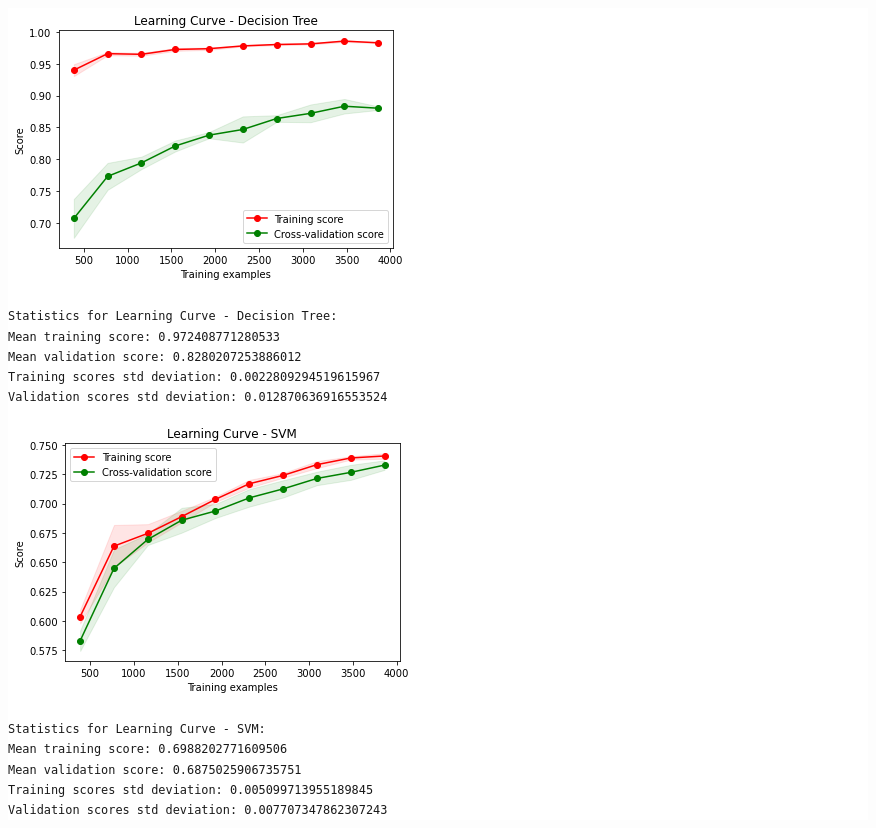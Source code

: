 

    
![png](Scenario-B-30s-Images/output_19_25.png)
    


    Statistics for Learning Curve - Decision Tree:
    Mean training score: 0.972408771280533
    Mean validation score: 0.8280207253886012
    Training scores std deviation: 0.0022809294519615967
    Validation scores std deviation: 0.012870636916553524
    
    
    
    
    


    
![png](Scenario-B-30s-Images/output_19_27.png)
    


    Statistics for Learning Curve - SVM:
    Mean training score: 0.6988202771609506
    Mean validation score: 0.6875025906735751
    Training scores std deviation: 0.005099713955189845
    Validation scores std deviation: 0.007707347862307243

> **Task statement**: Except for the pictures, write the data out exactly.

> **Your response**:
Source code

: 

    
![png](Scenario-B-30s-Images/output_19_25.png)
    


    Statistics for Learning Curve - Decision Tree:
    Mean training score: 0.972408771280533
    Mean validation score: 0.8280207253886012
    Training scores std deviation: 0.0022809294519615967
    Validation scores std deviation: 0.012870636916553524
    
    
    
    
    


    
![png](Scenario-B-30s-Images/output_19_27.png)
    


    Statistics for Learning Curve - SVM:
    Mean training score: 0.6988202771609506
    Mean validation score: 0.6875025906735751
    Training scores std deviation: 0.005099713955189845
    Validation scores std deviation: 0.007707347862307243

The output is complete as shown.